Opioid-induced Nausea and Vomiting
SOURCE: Raffa RB, Colucci R, Pergolizzi JV. The effects of food on opioid-induced nausea and vomiting and pharmacological parameters: a systematic review. Postgrad Med 2017;129:698-708.
Opioids are highly effective when administered for appropriate indications. Unfortunately, opioid-induced nausea and/or vomiting (OINV) can limit opioid effectiveness. In the immediate postoperative period, OINV can stress wound integrity and prolong hospital stay. In the outpatient setting, some patients are faced with the dilemma of accepting lesser levels of pain control in exchange for less OINV as they consider whether they should decrease their opioid dosing schedule.
A commonly recommended suggestion to reduce OINV is to take the medication with food. Unfortunately, this recommendation rests on historical dogma rather than well-established data. Raffa et al examined studies about OINV to discern whether administration of opioids with food is effective.
The amount and quality of the literature available was quite limited. While some studies reported complete pharmacokinetics and pharmacodynamics of opioids with and without food, the relationship between opioid plasma levels and symptoms often is omitted.
Although no consistent relationship between OINV and the fed/fasting state was ascertained definitively, the data reviewed suggested that, if anything, high-calorie, high-fat meals tend to exacerbate OINV. Since much of the trial data found that feeding elevates the maximum plasma opioid dose in some patients, and OINV appears to be related to opioid blood levels, it would make sense that feeding might worsen OINV in susceptible individuals.
Currently, methods to address OINV include antiemetics, reduced opioid dose, and switching between opioids to identify agents with less potential to induce OINV. Taking opioids with food was not demonstrated to reduce OINV.
Is It Safe to Use PPIs Long Term?
SOURCE: From the Medical Letter on Drugs and Therapeutics. Safety of long-term PPI use. JAMA 2017;318:1177-1178.
Proton pump inhibitors (PPIs) are among the most widely used medications in the United States, thanks to a generally favorable combination of efficacy, tolerability, and safety.
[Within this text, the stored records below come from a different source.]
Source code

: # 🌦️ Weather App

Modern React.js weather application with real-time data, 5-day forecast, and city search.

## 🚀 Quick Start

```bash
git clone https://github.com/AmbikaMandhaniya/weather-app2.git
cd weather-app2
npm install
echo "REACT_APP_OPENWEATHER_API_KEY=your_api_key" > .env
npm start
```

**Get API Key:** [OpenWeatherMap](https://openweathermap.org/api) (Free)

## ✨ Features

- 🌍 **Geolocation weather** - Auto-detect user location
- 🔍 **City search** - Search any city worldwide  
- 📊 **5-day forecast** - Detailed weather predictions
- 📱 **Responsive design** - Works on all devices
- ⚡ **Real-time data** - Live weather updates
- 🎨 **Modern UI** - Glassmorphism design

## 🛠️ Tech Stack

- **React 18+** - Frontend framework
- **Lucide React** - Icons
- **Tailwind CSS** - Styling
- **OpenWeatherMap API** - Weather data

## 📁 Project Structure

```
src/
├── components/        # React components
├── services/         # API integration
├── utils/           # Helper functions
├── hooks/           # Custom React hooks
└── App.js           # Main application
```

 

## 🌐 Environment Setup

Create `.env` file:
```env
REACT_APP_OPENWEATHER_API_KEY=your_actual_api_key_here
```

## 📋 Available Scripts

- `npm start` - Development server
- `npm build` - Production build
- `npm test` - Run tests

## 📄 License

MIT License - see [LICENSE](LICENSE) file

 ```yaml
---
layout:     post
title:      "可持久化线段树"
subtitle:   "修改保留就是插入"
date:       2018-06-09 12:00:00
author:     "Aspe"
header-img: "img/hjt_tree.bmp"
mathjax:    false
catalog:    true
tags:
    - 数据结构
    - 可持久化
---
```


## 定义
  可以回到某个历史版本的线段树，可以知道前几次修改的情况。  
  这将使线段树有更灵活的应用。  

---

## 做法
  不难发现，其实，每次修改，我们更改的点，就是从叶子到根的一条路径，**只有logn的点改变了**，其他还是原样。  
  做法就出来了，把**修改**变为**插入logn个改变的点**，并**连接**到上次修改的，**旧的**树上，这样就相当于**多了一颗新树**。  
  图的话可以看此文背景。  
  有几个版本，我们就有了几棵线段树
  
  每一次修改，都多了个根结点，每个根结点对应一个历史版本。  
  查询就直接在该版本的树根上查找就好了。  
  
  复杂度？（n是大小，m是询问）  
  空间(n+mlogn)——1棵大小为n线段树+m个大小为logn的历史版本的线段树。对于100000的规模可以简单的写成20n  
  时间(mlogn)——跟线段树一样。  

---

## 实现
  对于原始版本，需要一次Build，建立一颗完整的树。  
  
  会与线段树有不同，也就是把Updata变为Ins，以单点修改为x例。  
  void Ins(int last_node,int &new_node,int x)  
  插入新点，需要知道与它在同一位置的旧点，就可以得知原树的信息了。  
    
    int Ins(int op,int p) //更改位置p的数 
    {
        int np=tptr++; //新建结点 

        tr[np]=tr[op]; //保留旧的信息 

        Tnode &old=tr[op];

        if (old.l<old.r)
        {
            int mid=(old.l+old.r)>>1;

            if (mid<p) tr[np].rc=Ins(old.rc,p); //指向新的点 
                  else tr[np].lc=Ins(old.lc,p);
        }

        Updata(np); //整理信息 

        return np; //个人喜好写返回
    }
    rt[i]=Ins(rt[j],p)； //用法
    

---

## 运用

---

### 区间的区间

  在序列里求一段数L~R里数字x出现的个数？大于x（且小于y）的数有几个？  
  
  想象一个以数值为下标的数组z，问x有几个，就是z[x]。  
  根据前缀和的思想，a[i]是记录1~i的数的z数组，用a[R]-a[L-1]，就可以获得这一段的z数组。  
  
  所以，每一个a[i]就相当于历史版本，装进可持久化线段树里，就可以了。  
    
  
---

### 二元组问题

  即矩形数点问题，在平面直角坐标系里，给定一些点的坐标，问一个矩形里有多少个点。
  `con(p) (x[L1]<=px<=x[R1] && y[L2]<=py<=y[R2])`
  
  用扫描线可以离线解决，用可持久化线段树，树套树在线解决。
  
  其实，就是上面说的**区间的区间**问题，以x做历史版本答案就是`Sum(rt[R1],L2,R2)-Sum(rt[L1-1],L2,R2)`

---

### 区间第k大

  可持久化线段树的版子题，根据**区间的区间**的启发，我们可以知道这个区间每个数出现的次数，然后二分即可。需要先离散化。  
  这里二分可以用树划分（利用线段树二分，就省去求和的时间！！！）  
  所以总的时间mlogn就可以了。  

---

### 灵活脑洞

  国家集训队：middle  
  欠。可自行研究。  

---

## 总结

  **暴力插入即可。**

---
Because such a large portion of the adult population uses PPIs, even if a small fraction experiences an adverse effect, it becomes a potentially important issue.
Probably the most concerning adverse effect of PPIs is increased fracture risk. Although not all individual studies confirmed increased fracture risk from PPIs, a meta-analysis of 18 trials indicated a 26-33% increased risk. Since PPIs are not associated with osteoporosis, the mechanism by which PPIs incur increased fracture risk is unknown.
The FDA sent a warning letter to clinicians about another potentially serious adverse effect of PPIs: hypomagnesemia. To date, only long-term use has been associated with hypomagnesemia, and the mechanism is unknown.
The severity of consequences ranges from simple fatigue to serious events like seizures and arrhythmias. Monitoring magnesium levels may be appropriate, especially in patients also receiving magnesium-depleting medications (e.g., diuretics).
Other rare but important adverse effects reported include acute kidney injury, chronic kidney disease, reduced vitamin B12 levels, iron deficiency, community-acquired pneumonia, and Clostridium difficile infection. The risk:benefit relationship of PPIs is favorable for most patients, but clinicians should remain vigilant for adversities noted above.
The Long-term Picture After Bariatric Surgery
SOURCE: Adams TD, Davidson LE, Litwin SE, et al. Weight and metabolic outcomes 12 years after gastric bypass. N Engl J Med 2017;377:1143-1155.
While often viewed as a last-resort treatment of obesity, bariatric surgery actually is the only intervention demonstrated to improve obesity-related mortality. Strict criteria for payment by insurers and costs that are inaccessible to most of the uninsured have restricted the population who could benefit from bariatric surgery.
Adams et al enhanced the somewhat sparse literature on long-term outcomes with bariatric surgery. Their 12-year prospective follow-up of patients with severe obesity included a bypass surgery group (n = 418), a group intended for surgery (n = 417) but who ultimately did not undergo surgery (e.g., for lack of insurance coverage), and a matched group of severely obese patients not seeking surgical treatment.
Favorable impact was sustained over the 12-year observation period. Overall weight loss at 12 years was 35 kg (bariatric surgery) vs. 2.9 kg (intended surgery) and 0 kg (no surgery).
For diabetics at the time of bariatric surgery, diabetes remained in remission for more than half of patients at 12 years. The likelihood of new-onset diabetes over 12 years of follow-up among those not diabetic at baseline was reduced by > 90%. The benefits of bariatric surgery are substantial, prompt, and enduring.